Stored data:
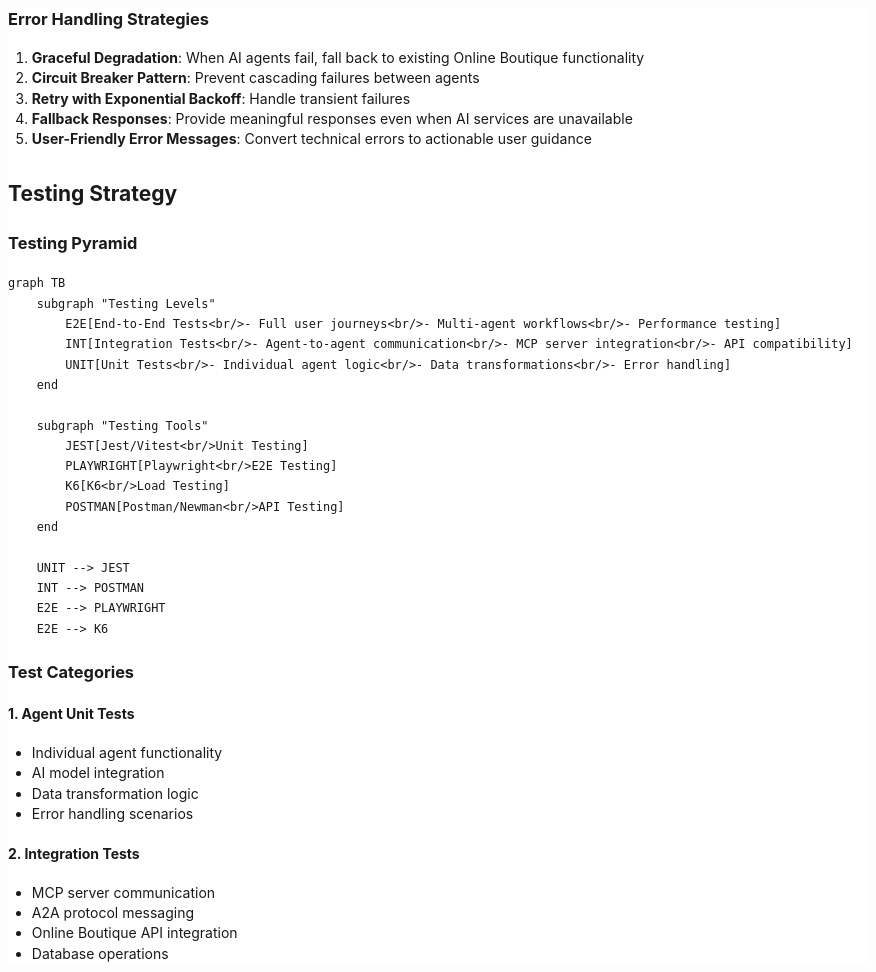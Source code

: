 ### Error Handling Strategies

1. **Graceful Degradation**: When AI agents fail, fall back to existing Online Boutique functionality
2. **Circuit Breaker Pattern**: Prevent cascading failures between agents
3. **Retry with Exponential Backoff**: Handle transient failures
4. **Fallback Responses**: Provide meaningful responses even when AI services are unavailable
5. **User-Friendly Error Messages**: Convert technical errors to actionable user guidance

## Testing Strategy

### Testing Pyramid

```mermaid
graph TB
    subgraph "Testing Levels"
        E2E[End-to-End Tests<br/>- Full user journeys<br/>- Multi-agent workflows<br/>- Performance testing]
        INT[Integration Tests<br/>- Agent-to-agent communication<br/>- MCP server integration<br/>- API compatibility]
        UNIT[Unit Tests<br/>- Individual agent logic<br/>- Data transformations<br/>- Error handling]
    end
    
    subgraph "Testing Tools"
        JEST[Jest/Vitest<br/>Unit Testing]
        PLAYWRIGHT[Playwright<br/>E2E Testing]
        K6[K6<br/>Load Testing]
        POSTMAN[Postman/Newman<br/>API Testing]
    end
    
    UNIT --> JEST
    INT --> POSTMAN
    E2E --> PLAYWRIGHT
    E2E --> K6
```

### Test Categories

#### 1. Agent Unit Tests
- Individual agent functionality
- AI model integration
- Data transformation logic
- Error handling scenarios

#### 2. Integration Tests
- MCP server communication
- A2A protocol messaging
- Online Boutique API integration
- Database operations
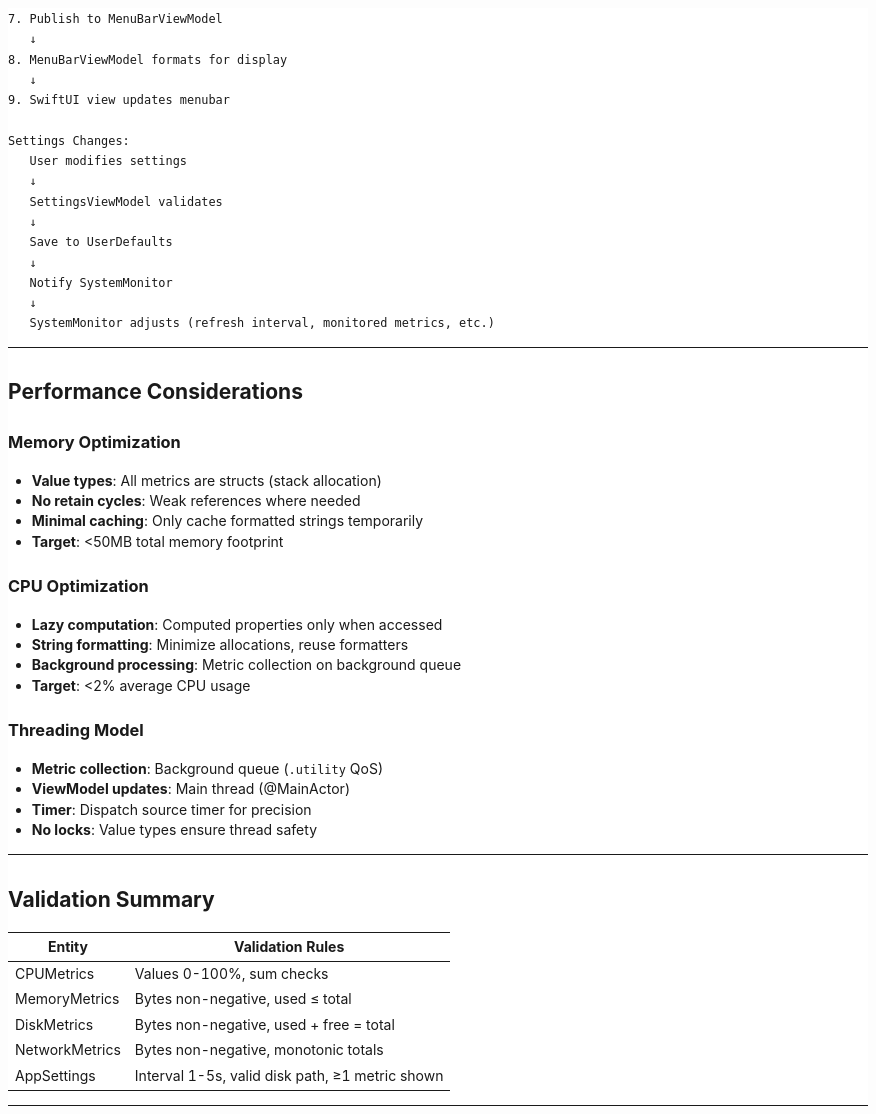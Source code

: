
 ```
7. Publish to MenuBarViewModel
   ↓
8. MenuBarViewModel formats for display
   ↓
9. SwiftUI view updates menubar

Settings Changes:
   User modifies settings
   ↓
   SettingsViewModel validates
   ↓
   Save to UserDefaults
   ↓
   Notify SystemMonitor
   ↓
   SystemMonitor adjusts (refresh interval, monitored metrics, etc.)
```

---

## Performance Considerations

### Memory Optimization
- **Value types**: All metrics are structs (stack allocation)
- **No retain cycles**: Weak references where needed
- **Minimal caching**: Only cache formatted strings temporarily
- **Target**: <50MB total memory footprint

### CPU Optimization
- **Lazy computation**: Computed properties only when accessed
- **String formatting**: Minimize allocations, reuse formatters
- **Background processing**: Metric collection on background queue
- **Target**: <2% average CPU usage

### Threading Model
- **Metric collection**: Background queue (`.utility` QoS)
- **ViewModel updates**: Main thread (@MainActor)
- **Timer**: Dispatch source timer for precision
- **No locks**: Value types ensure thread safety

---

## Validation Summary

| Entity | Validation Rules |
|--------|-----------------|
| CPUMetrics | Values 0-100%, sum checks |
| MemoryMetrics | Bytes non-negative, used ≤ total |
| DiskMetrics | Bytes non-negative, used + free = total |
| NetworkMetrics | Bytes non-negative, monotonic totals |
| AppSettings | Interval 1-5s, valid disk path, ≥1 metric shown |

---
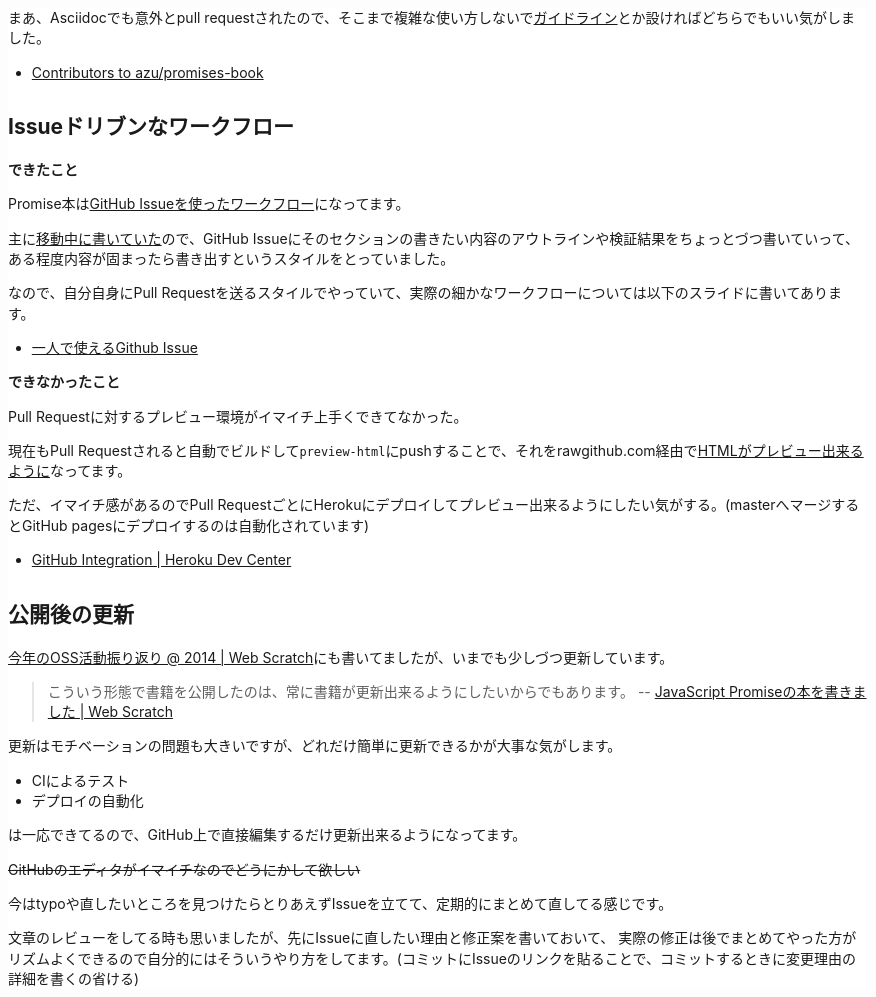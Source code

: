 まあ、Asciidocでも意外とpull requestされたので、そこまで複雑な使い方しないで[ガイドライン](https://github.com/azu/promises-book/blob/master/CONTRIBUTING.md "promises-book/CONTRIBUTING.md at master · azu/promises-book")とか設ければどちらでもいい気がしました。

- [Contributors to azu/promises-book](https://github.com/azu/promises-book/graphs/contributors "Contributors to azu/promises-book")


## Issueドリブンなワークフロー

**できたこと**

Promise本は[GitHub Issueを使ったワークフロー](https://github.com/azu/promises-book/blob/master/Appendix-Note/beginning-story.adoc#github-issue%E3%82%92%E4%BD%BF%E3%81%A3%E3%81%9F%E3%83%AF%E3%83%BC%E3%82%AF%E3%83%95%E3%83%AD%E3%83%BC%E3%81%AE%E5%A4%89%E9%81%B7 "GitHub Issueを使ったワークフロー")になってます。

主に[移動中に書いていた](https://github.com/azu/promises-book/blob/master/Appendix-Note/beginning-story.adoc#%E7%A7%BB%E5%8B%95%E4%B8%AD%E3%81%AB%E6%9B%B8%E3%81%8F "移動中に書く")ので、GitHub Issueにそのセクションの書きたい内容のアウトラインや検証結果をちょっとづつ書いていって、ある程度内容が固まったら書き出すというスタイルをとっていました。

なので、自分自身にPull Requestを送るスタイルでやっていて、実際の細かなワークフローについては以下のスライドに書いてあります。

- [一人で使えるGithub Issue](http://azu.github.io/slide/udonjs/github-issue.html "一人で使えるGithub Issue")

**できなかったこと**

Pull Requestに対するプレビュー環境がイマイチ上手くできてなかった。

現在もPull Requestされると自動でビルドして`preview-html`にpushすることで、それをrawgithub.com経由で[HTMLがプレビュー出来るように](https://github.com/azu/promises-book/blob/master/Appendix-Note/tooling-ci.adoc#%E3%83%97%E3%83%AC%E3%83%93%E3%83%A5%E3%83%BC "pull-request時のHTMLがプレビュー出来るように")なってます。

ただ、イマイチ感があるのでPull RequestごとにHerokuにデプロイしてプレビュー出来るようにしたい気がする。(masterへマージするとGitHub pagesにデプロイするのは自動化されています)

- [GitHub Integration | Heroku Dev Center](https://devcenter.heroku.com/articles/github-integration "GitHub Integration | Heroku Dev Center")

## 公開後の更新

[今年のOSS活動振り返り @ 2014 | Web Scratch](http://efcl.info/2014/12/31/oss-in-2014/ "今年のOSS活動振り返り @ 2014 | Web Scratch")にも書いてましたが、いまでも少しづつ更新しています。

> こういう形態で書籍を公開したのは、常に書籍が更新出来るようにしたいからでもあります。
-- [JavaScript Promiseの本を書きました | Web Scratch](http://efcl.info/2014/0623/res3943/ "JavaScript Promiseの本を書きました | Web Scratch")

更新はモチベーションの問題も大きいですが、どれだけ簡単に更新できるかが大事な気がします。

- CIによるテスト
- デプロイの自動化

は一応できてるので、GitHub上で直接編集するだけ更新出来るようになってます。

<del>GitHubのエディタがイマイチなのでどうにかして欲しい</del>

今はtypoや直したいところを見つけたらとりあえずIssueを立てて、定期的にまとめて直してる感じです。

文章のレビューをしてる時も思いましたが、先にIssueに直したい理由と修正案を書いておいて、
実際の修正は後でまとめてやった方がリズムよくできるので自分的にはそういうやり方をしてます。(コミットにIssueのリンクを貼ることで、コミットするときに変更理由の詳細を書くの省ける)
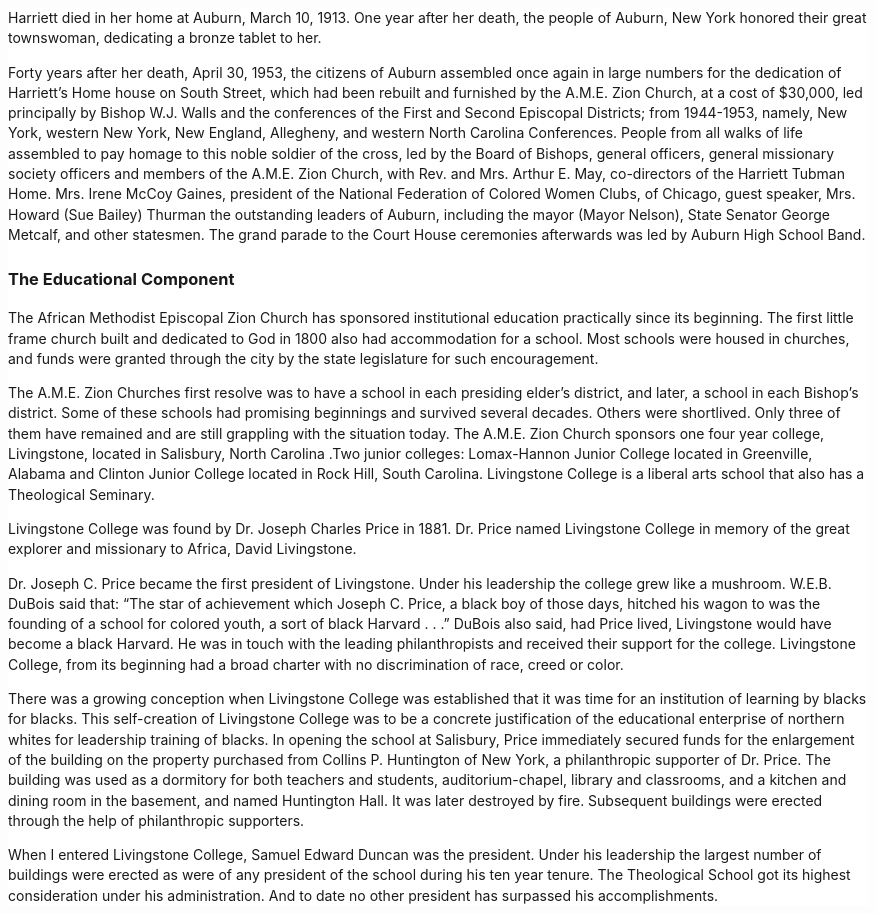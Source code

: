  <p>
  Harriett died in her home at Auburn, March 10, 1913. One year after her death, the people of Auburn, New York honored their great townswoman, dedicating a bronze tablet to her.
 </p>
 <p>
  Forty years after her death, April 30, 1953, the citizens of Auburn assembled once again in large numbers for the dedication of Harriett’s Home house on South Street, which had been rebuilt and furnished by the A.M.E. Zion Church, at a cost of $30,000, led principally by Bishop W.J. Walls and the conferences of the First and Second Episcopal Districts; from 1944-1953, namely, New York, western New York, New England, Allegheny, and western North Carolina Conferences. People from all walks of life assembled to pay homage to this noble soldier of the cross, led by the Board of Bishops, general officers, general missionary society officers and members of the A.M.E. Zion Church, with Rev. and Mrs. Arthur E. May, co-directors of the Harriett Tubman Home. Mrs. Irene McCoy Gaines, president of the National Federation of Colored Women Clubs, of Chicago, guest speaker, Mrs. Howard (Sue Bailey) Thurman the outstanding leaders of Auburn, including the mayor (Mayor Nelson), State Senator George Metcalf, and other statesmen. The grand parade to the Court House ceremonies afterwards was led by Auburn High School Band.
 </p>
<h3>
  The Educational Component
 </h3>
 The African Methodist Episcopal Zion Church has sponsored institutional education practically since its beginning. The first little frame church built and dedicated to God in 1800 also had accommodation for a school. Most schools were housed in churches, and funds were granted through the city by the state legislature for such encouragement.
 <p>
  The A.M.E. Zion Churches first resolve was to have a school in each presiding elder’s district, and later, a school in each Bishop’s district. Some of these schools had promising beginnings and survived several decades. Others were shortlived. Only three of them have remained and are still grappling with the situation today. The A.M.E. Zion Church sponsors one four year college, Livingstone, located in Salisbury, North Carolina .Two junior colleges: Lomax-Hannon Junior College located in Greenville, Alabama and Clinton Junior College located in Rock Hill, South Carolina. Livingstone College is a liberal arts school that also has a Theological Seminary.
 </p>
 <p>
  Livingstone College was found by Dr. Joseph Charles Price in 1881. Dr. Price named Livingstone College in memory of the great explorer and missionary to Africa, David Livingstone.
 </p>
 <p>
  Dr. Joseph C. Price became the first president of Livingstone. Under his leadership the college grew like a mushroom. W.E.B. DuBois said that: “The star of achievement which Joseph C. Price, a black boy of those days, hitched his wagon to was the founding of a school for colored youth, a sort of black Harvard . . .” DuBois also said, had Price lived, Livingstone would have become a black Harvard. He was in touch with the leading philanthropists and received their support for the college. Livingstone College, from its beginning had a broad charter with no discrimination of race, creed or color.
 </p>
 <p>
  There was a growing conception when Livingstone College was established that it was time for an institution of learning by blacks for blacks. This self-creation of Livingstone College was to be a concrete justification of the educational enterprise of northern whites for leadership training of blacks. In opening the school at Salisbury, Price immediately secured funds for the enlargement of the building on the property purchased from Collins P. Huntington of New York, a philanthropic supporter of Dr. Price. The building was used as a dormitory for both teachers and students, auditorium-chapel, library and classrooms, and a kitchen and dining room in the basement, and named Huntington Hall. It was later destroyed by fire. Subsequent buildings were erected through the help of philanthropic supporters.
 </p>
 <p>
  When I entered Livingstone College, Samuel Edward Duncan was the president. Under his leadership the largest number of buildings were erected as were of any president of the school during his ten year tenure. The Theological School got its highest consideration under his administration. And to date no other president has surpassed his accomplishments.
 </p>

◆ About this task
Find the word "Online" in the records. Copy every line it appears in.

◆ Task response
1. **Graceful Degradation**: When AI agents fail, fall back to existing Online Boutique functionality
- Online Boutique API integration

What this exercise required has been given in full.